Another note: the original PDF has several pages. I exported just the example page (p.4) into another PDF file from Acrobat by using "print to Adobe PDF". The new single-page PDF file now shows no embedded fonts. Acrobat 7 renders it correctly, gs 8.54 renders it correctly, but Inkscape renders it with the wrong fonts (looks like everything becomes Arial, I think). Screenshot from Inkscape enclosed.

Revision history for this message
Mark Everitt (mark-s-everitt) wrote : A (sort of) solution

One way I've found of getting around this issue (I googled it a while back and found it) is to get ghostscript to embed the fonts in the document. My understanding is that a certain set of fonts are supposed to be a part of every pdf viewer, so these are often not embedded in the document itself. This trick tells ghostscript to change the text into curves etc. and hard code them into your document. The side effect is that you can no longer select text, but at least it looks identical.

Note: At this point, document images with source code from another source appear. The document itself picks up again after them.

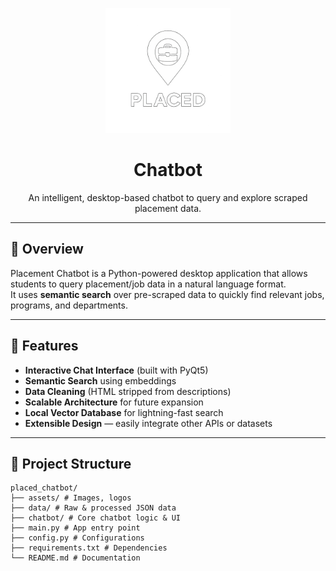 <p align="center">
  <img src="assets/logo.png" alt="Placement Chatbot Logo" width="200"/>
</p>

<h1 align="center">Chatbot</h1>
<p align="center">
  An intelligent, desktop-based chatbot to query and explore scraped placement data.
</p>

---

## 📖 Overview
Placement Chatbot is a Python-powered desktop application that allows students to query placement/job data in a natural language format.  
It uses **semantic search** over pre-scraped data to quickly find relevant jobs, programs, and departments.

---

## 🚀 Features
- **Interactive Chat Interface** (built with PyQt5)
- **Semantic Search** using embeddings
- **Data Cleaning** (HTML stripped from descriptions)
- **Scalable Architecture** for future expansion
- **Local Vector Database** for lightning-fast search
- **Extensible Design** — easily integrate other APIs or datasets

---

## 📂 Project Structure
```
placed_chatbot/
├── assets/ # Images, logos
├── data/ # Raw & processed JSON data
├── chatbot/ # Core chatbot logic & UI
├── main.py # App entry point
├── config.py # Configurations
├── requirements.txt # Dependencies
└── README.md # Documentation

```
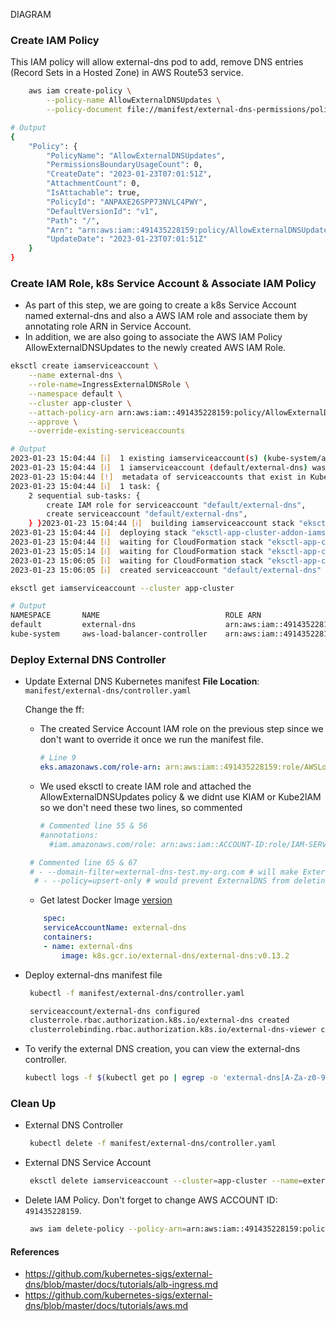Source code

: 
DIAGRAM

### Create IAM Policy
This IAM policy will allow external-dns pod to add, remove DNS entries (Record Sets in a Hosted Zone) in AWS Route53 service.

```bash
    aws iam create-policy \
        --policy-name AllowExternalDNSUpdates \
        --policy-document file://manifest/external-dns-permissions/policy.json
```
```bash
# Output
{
    "Policy": {
        "PolicyName": "AllowExternalDNSUpdates", 
        "PermissionsBoundaryUsageCount": 0, 
        "CreateDate": "2023-01-23T07:01:51Z", 
        "AttachmentCount": 0, 
        "IsAttachable": true, 
        "PolicyId": "ANPAXE26SPP73NVLC4PWY", 
        "DefaultVersionId": "v1", 
        "Path": "/", 
        "Arn": "arn:aws:iam::491435228159:policy/AllowExternalDNSUpdates", 
        "UpdateDate": "2023-01-23T07:01:51Z"
    }
}
```

### Create IAM Role, k8s Service Account & Associate IAM Policy
 - As part of this step, we are going to create a k8s Service Account named external-dns and also a AWS IAM role and associate them by annotating role ARN in Service Account.
 - In addition, we are also going to associate the AWS IAM Policy AllowExternalDNSUpdates to the newly created AWS IAM Role.


```bash
eksctl create iamserviceaccount \
    --name external-dns \
    --role-name=IngressExternalDNSRole \
    --namespace default \
    --cluster app-cluster \
    --attach-policy-arn arn:aws:iam::491435228159:policy/AllowExternalDNSUpdates \
    --approve \
    --override-existing-serviceaccounts
```
```bash
# Output
2023-01-23 15:04:44 [ℹ]  1 existing iamserviceaccount(s) (kube-system/aws-load-balancer-controller) will be excluded
2023-01-23 15:04:44 [ℹ]  1 iamserviceaccount (default/external-dns) was included (based on the include/exclude rules)
2023-01-23 15:04:44 [!]  metadata of serviceaccounts that exist in Kubernetes will be updated, as --override-existing-serviceaccounts was set
2023-01-23 15:04:44 [ℹ]  1 task: { 
    2 sequential sub-tasks: { 
        create IAM role for serviceaccount "default/external-dns",
        create serviceaccount "default/external-dns",
    } }2023-01-23 15:04:44 [ℹ]  building iamserviceaccount stack "eksctl-app-cluster-addon-iamserviceaccount-default-external-dns"
2023-01-23 15:04:44 [ℹ]  deploying stack "eksctl-app-cluster-addon-iamserviceaccount-default-external-dns"
2023-01-23 15:04:44 [ℹ]  waiting for CloudFormation stack "eksctl-app-cluster-addon-iamserviceaccount-default-external-dns"
2023-01-23 15:05:14 [ℹ]  waiting for CloudFormation stack "eksctl-app-cluster-addon-iamserviceaccount-default-external-dns"
2023-01-23 15:06:05 [ℹ]  waiting for CloudFormation stack "eksctl-app-cluster-addon-iamserviceaccount-default-external-dns"
2023-01-23 15:06:05 [ℹ]  created serviceaccount "default/external-dns"
```

```bash
eksctl get iamserviceaccount --cluster app-cluster
```
```bash
# Output
NAMESPACE       NAME                            ROLE ARN
default         external-dns                    arn:aws:iam::491435228159:role/IngressExternalDNSRole
kube-system     aws-load-balancer-controller    arn:aws:iam::491435228159:role/AWSLoadBalancerControllerIAMRole
```

### Deploy External DNS Controller
 - Update External DNS Kubernetes manifest
   **File Location**: `manifest/external-dns/controller.yaml`

   Change the ff:
    - The created Service Account IAM role on the previous step since we don't want to override it once we run the manifest file.
      ```yml
      # Line 9
      eks.amazonaws.com/role-arn: arn:aws:iam::491435228159:role/AWSLoadBalancerControllerIAMRole
      ```
    - We used eksctl to create IAM role and attached the AllowExternalDNSUpdates policy & we didnt use KIAM or Kube2IAM so we don't need these two lines, so commented
      ```yml
      # Commented line 55 & 56
      #annotations:  
        #iam.amazonaws.com/role: arn:aws:iam::ACCOUNT-ID:role/IAM-SERVICE-ROLE-NAME  
      ```  
     ```yml
      # Commented line 65 & 67
      # - --domain-filter=external-dns-test.my-org.com # will make ExternalDNS see only the hosted zones matching provided domain, omit to process all available hosted zones
       # - --policy=upsert-only # would prevent ExternalDNS from deleting any records, omit to enable full synchronization
     ```
    - Get latest Docker Image [version](https://github.com/kubernetes-sigs/external-dns/releases)
    ```yml
        spec:
        serviceAccountName: external-dns
        containers:
        - name: external-dns
            image: k8s.gcr.io/external-dns/external-dns:v0.13.2
    ``` 
 - Deploy external-dns manifest file
   ```bash
    kubectl -f manifest/external-dns/controller.yaml
   ```
   ```bash
    serviceaccount/external-dns configured
    clusterrole.rbac.authorization.k8s.io/external-dns created
    clusterrolebinding.rbac.authorization.k8s.io/external-dns-viewer created
   ``` 

 - To verify the external DNS creation, you can view the external-dns controller.
   ```bash
   kubectl logs -f $(kubectl get po | egrep -o 'external-dns[A-Za-z0-9-]+')
   ```

### Clean Up
 - External DNS Controller
   ```bash
    kubectl delete -f manifest/external-dns/controller.yaml
   ```
  - External DNS Service Account
    ```bash
     eksctl delete iamserviceaccount --cluster=app-cluster --name=external-dns --namespace=default 
    ```
  - Delete IAM Policy. Don't forget to change AWS ACCOUNT ID: `491435228159`.
    ```bash
     aws iam delete-policy --policy-arn=arn:aws:iam::491435228159:policy/AllowExternalDNSUpdates   
    ``` 


#### References
 - https://github.com/kubernetes-sigs/external-dns/blob/master/docs/tutorials/alb-ingress.md
 - https://github.com/kubernetes-sigs/external-dns/blob/master/docs/tutorials/aws.md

gs -sDEVICE=pswrite -dNOCACHE -sOutputFile=nofont-MyDocument.ps -q -dbatch -dNOPAUSE MyDocument.pdf -c quit
ps2pdf nofont-MyDocument.ps nofont-MyDocument.pdf

Where you replace MyDocument.pdf with your pdf or ps document. I've not tried this on windows, but it works on Linux and OSX.

Revision history for this message
jazzynico (jazzynico) wrote :

Not reproduced with build 20932, Windows XP SP3.
Tested with a scribus generated PDF, embedding GoudyOldStyleT-Regular and GoudyOldStyleT-Italic fonts, as fonts (not vectors).
The fonts are converted to a default Sans font (close to Bitstream Vera Sans, but not exactly), but capital letters are not changed ito lower case.
Could you confirm you still have this bug, and add a failing PDF file?

Changed in inkscape:
status: New → Incomplete
Revision history for this message
jbeale (beale) wrote :

I no longer have the original PDF from my original bug submission a year ago. However, the attached simple example PDF shows problems with EdwardianScriptITC font, when imported into Inkscape 0.46 (built April 1 2008).

The GoudyOldStyleT-Regular font renders OK this time, although it did not in the original example and I'm not sure what's different. The current example PDF was generated by MS Word using Adobe PDF as a printer device.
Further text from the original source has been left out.